What you will do =
Retype the entries below word for word, leaving out every picture.

--- START ---

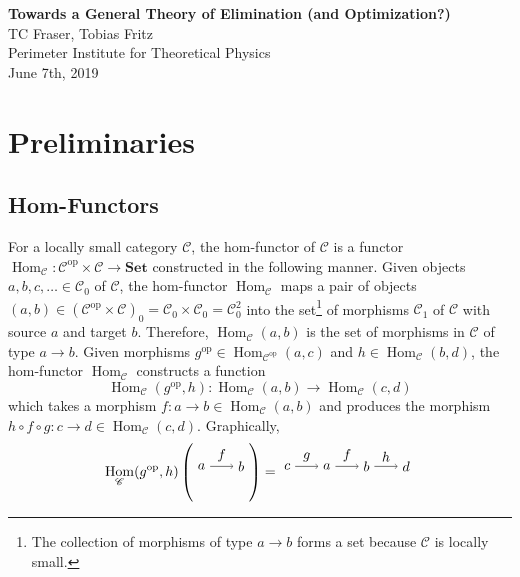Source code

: \documentclass[12pt]{article}
\theoremstyle{definition}
\theoremstyle{remark}
\newcommand{\opcat}{\mathrm{op}}
\DeclareMathOperator{\Hom}{Hom}
\begin{document}
\begin{center}
    \large{\textbf{Towards a General Theory of Elimination (and Optimization?)}} \\
    \normalsize{TC Fraser, Tobias Fritz} \\
    \normalsize{Perimeter Institute for Theoretical Physics} \\
    \normalsize{June 7th, 2019}
\end{center}

\newcommand{\catA}{\mathscr{A}}
\newcommand{\catB}{\mathscr{B}}
\newcommand{\catC}{\mathscr{C}}
\newcommand{\catD}{\mathscr{D}}
\newcommand{\catE}{\mathscr{E}}

\section{Preliminaries}

\subsection{Hom-Functors}
For a locally small category $\catC$, the hom-functor of $\catC$ is a functor $\Hom_{\catC} : \catC^{\opcat} \times \catC \to \mathbf{Set}$ constructed in the following manner. Given objects $a,b,c,\ldots \in \catC_0$ of $\catC$, the hom-functor $\Hom_{\catC}$ maps a pair of objects $(a,b) \in (\catC^\opcat \times \catC)_0 = \catC_0 \times \catC_0 = \catC_0^2$ into the set\footnote{The collection of morphisms of type $a \to b$ forms a set because $\catC$ is locally small.} of morphisms $\catC_1$ of $\catC$ with source $a$ and target $b$. Therefore, $\Hom_{\catC}(a,b)$ is the set of morphisms in $\catC$ of type $a \to b$. Given morphisms $g^{\opcat} \in \Hom_{\catC^{\opcat}}(a,c)$ and $h \in \Hom_{\catC}(b,d)$, the hom-functor $\Hom_{\catC}$ constructs a function
\[ \Hom_{\catC}(g^{\opcat}, h) : \Hom_{\catC}(a,b) \to \Hom_{\catC}(c,d) \]
which takes a morphism $f : a \to b \in \Hom_{\catC}(a,b)$ and produces the morphism $h \circ f \circ g : c \to d \in \Hom_{\catC}(c,d)$. Graphically,
\[
    \Hom_{\catC}(g^{\opcat}, h)
    \left(
    \begin{tikzpicture}
        \draw (0,0) node(a){$a$};
        \draw (1,0) node(b){$b$};
        \draw[->] (a) to node[above, midway]{$f$} (b);
    \end{tikzpicture}
    \right)
    =
    \begin{tikzpicture}
        \draw (0,0) node(c){$c$};
        \draw (1,0) node(a){$a$};
        \draw (2,0) node(b){$b$};
        \draw (3,0) node(d){$d$};
        \draw[->] (c) to node[above, midway]{$g$} (a);
        \draw[->] (a) to node[above, midway]{$f$} (b);
        \draw[->] (b) to node[above, midway]{$h$} (d);
    \end{tikzpicture}
\]
\end{document}
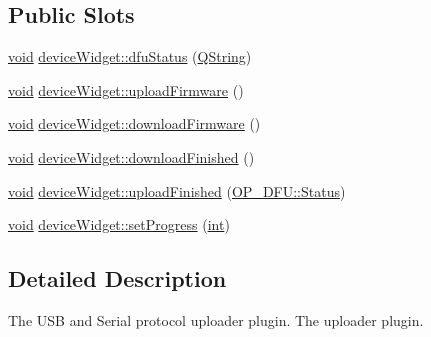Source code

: \subsection*{Public Slots}
\begin{DoxyCompactItemize}
\item 
\hyperlink{group___u_a_v_objects_plugin_ga444cf2ff3f0ecbe028adce838d373f5c}{void} \hyperlink{group___uploader_gac421d53cac355c47f763a62eab7675c1}{device\-Widget\-::dfu\-Status} (\hyperlink{group___u_a_v_objects_plugin_gab9d252f49c333c94a72f97ce3105a32d}{Q\-String})
\item 
\hyperlink{group___u_a_v_objects_plugin_ga444cf2ff3f0ecbe028adce838d373f5c}{void} \hyperlink{group___uploader_ga51b53782cd70711b9ca91f81ef02565b}{device\-Widget\-::upload\-Firmware} ()
\item 
\hyperlink{group___u_a_v_objects_plugin_ga444cf2ff3f0ecbe028adce838d373f5c}{void} \hyperlink{group___uploader_ga988f01d143265ee96b4255b07b63fbf6}{device\-Widget\-::download\-Firmware} ()
\item 
\hyperlink{group___u_a_v_objects_plugin_ga444cf2ff3f0ecbe028adce838d373f5c}{void} \hyperlink{group___uploader_ga0809fb3c0a799a12c92704a36d3abf16}{device\-Widget\-::download\-Finished} ()
\item 
\hyperlink{group___u_a_v_objects_plugin_ga444cf2ff3f0ecbe028adce838d373f5c}{void} \hyperlink{group___uploader_ga671fb25fd918e7eeac5c16bd1f1dfe86}{device\-Widget\-::upload\-Finished} (\hyperlink{class_o_p___d_f_u_a83b075feaf572fe76e597acea58c8eda}{O\-P\-\_\-\-D\-F\-U\-::\-Status})
\item 
\hyperlink{group___u_a_v_objects_plugin_ga444cf2ff3f0ecbe028adce838d373f5c}{void} \hyperlink{group___uploader_ga8ac75c9483f273ed59faa116fe5699ee}{device\-Widget\-::set\-Progress} (\hyperlink{ioapi_8h_a787fa3cf048117ba7123753c1e74fcd6}{int})
\end{DoxyCompactItemize}


\subsection{Detailed Description}
The U\-S\-B and Serial protocol uploader plugin. The uploader plugin.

--- END ---

Solution to this exercise =
Source code

: \documentclass[12pt]{article}
\theoremstyle{definition}
\theoremstyle{remark}
\newcommand{\opcat}{\mathrm{op}}
\DeclareMathOperator{\Hom}{Hom}
\begin{document}
\begin{center}
    \large{\textbf{Towards a General Theory of Elimination (and Optimization?)}} \\
    \normalsize{TC Fraser, Tobias Fritz} \\
    \normalsize{Perimeter Institute for Theoretical Physics} \\
    \normalsize{June 7th, 2019}
\end{center}

\newcommand{\catA}{\mathscr{A}}
\newcommand{\catB}{\mathscr{B}}
\newcommand{\catC}{\mathscr{C}}
\newcommand{\catD}{\mathscr{D}}
\newcommand{\catE}{\mathscr{E}}

\section{Preliminaries}

\subsection{Hom-Functors}
For a locally small category $\catC$, the hom-functor of $\catC$ is a functor $\Hom_{\catC} : \catC^{\opcat} \times \catC \to \mathbf{Set}$ constructed in the following manner. Given objects $a,b,c,\ldots \in \catC_0$ of $\catC$, the hom-functor $\Hom_{\catC}$ maps a pair of objects $(a,b) \in (\catC^\opcat \times \catC)_0 = \catC_0 \times \catC_0 = \catC_0^2$ into the set\footnote{The collection of morphisms of type $a \to b$ forms a set because $\catC$ is locally small.} of morphisms $\catC_1$ of $\catC$ with source $a$ and target $b$. Therefore, $\Hom_{\catC}(a,b)$ is the set of morphisms in $\catC$ of type $a \to b$. Given morphisms $g^{\opcat} \in \Hom_{\catC^{\opcat}}(a,c)$ and $h \in \Hom_{\catC}(b,d)$, the hom-functor $\Hom_{\catC}$ constructs a function
\[ \Hom_{\catC}(g^{\opcat}, h) : \Hom_{\catC}(a,b) \to \Hom_{\catC}(c,d) \]
which takes a morphism $f : a \to b \in \Hom_{\catC}(a,b)$ and produces the morphism $h \circ f \circ g : c \to d \in \Hom_{\catC}(c,d)$. Graphically,
\[
    \Hom_{\catC}(g^{\opcat}, h)
    \left(
    \begin{tikzpicture}
        \draw (0,0) node(a){$a$};
        \draw (1,0) node(b){$b$};
        \draw[->] (a) to node[above, midway]{$f$} (b);
    \end{tikzpicture}
    \right)
    =
    \begin{tikzpicture}
        \draw (0,0) node(c){$c$};
        \draw (1,0) node(a){$a$};
        \draw (2,0) node(b){$b$};
        \draw (3,0) node(d){$d$};
        \draw[->] (c) to node[above, midway]{$g$} (a);
        \draw[->] (a) to node[above, midway]{$f$} (b);
        \draw[->] (b) to node[above, midway]{$h$} (d);
    \end{tikzpicture}
\]
\end{document}
Source code

: \subsection*{Public Slots}
\begin{DoxyCompactItemize}
\item 
\hyperlink{group___u_a_v_objects_plugin_ga444cf2ff3f0ecbe028adce838d373f5c}{void} \hyperlink{group___uploader_gac421d53cac355c47f763a62eab7675c1}{device\-Widget\-::dfu\-Status} (\hyperlink{group___u_a_v_objects_plugin_gab9d252f49c333c94a72f97ce3105a32d}{Q\-String})
\item 
\hyperlink{group___u_a_v_objects_plugin_ga444cf2ff3f0ecbe028adce838d373f5c}{void} \hyperlink{group___uploader_ga51b53782cd70711b9ca91f81ef02565b}{device\-Widget\-::upload\-Firmware} ()
\item 
\hyperlink{group___u_a_v_objects_plugin_ga444cf2ff3f0ecbe028adce838d373f5c}{void} \hyperlink{group___uploader_ga988f01d143265ee96b4255b07b63fbf6}{device\-Widget\-::download\-Firmware} ()
\item 
\hyperlink{group___u_a_v_objects_plugin_ga444cf2ff3f0ecbe028adce838d373f5c}{void} \hyperlink{group___uploader_ga0809fb3c0a799a12c92704a36d3abf16}{device\-Widget\-::download\-Finished} ()
\item 
\hyperlink{group___u_a_v_objects_plugin_ga444cf2ff3f0ecbe028adce838d373f5c}{void} \hyperlink{group___uploader_ga671fb25fd918e7eeac5c16bd1f1dfe86}{device\-Widget\-::upload\-Finished} (\hyperlink{class_o_p___d_f_u_a83b075feaf572fe76e597acea58c8eda}{O\-P\-\_\-\-D\-F\-U\-::\-Status})
\item 
\hyperlink{group___u_a_v_objects_plugin_ga444cf2ff3f0ecbe028adce838d373f5c}{void} \hyperlink{group___uploader_ga8ac75c9483f273ed59faa116fe5699ee}{device\-Widget\-::set\-Progress} (\hyperlink{ioapi_8h_a787fa3cf048117ba7123753c1e74fcd6}{int})
\end{DoxyCompactItemize}


\subsection{Detailed Description}
The U\-S\-B and Serial protocol uploader plugin. The uploader plugin.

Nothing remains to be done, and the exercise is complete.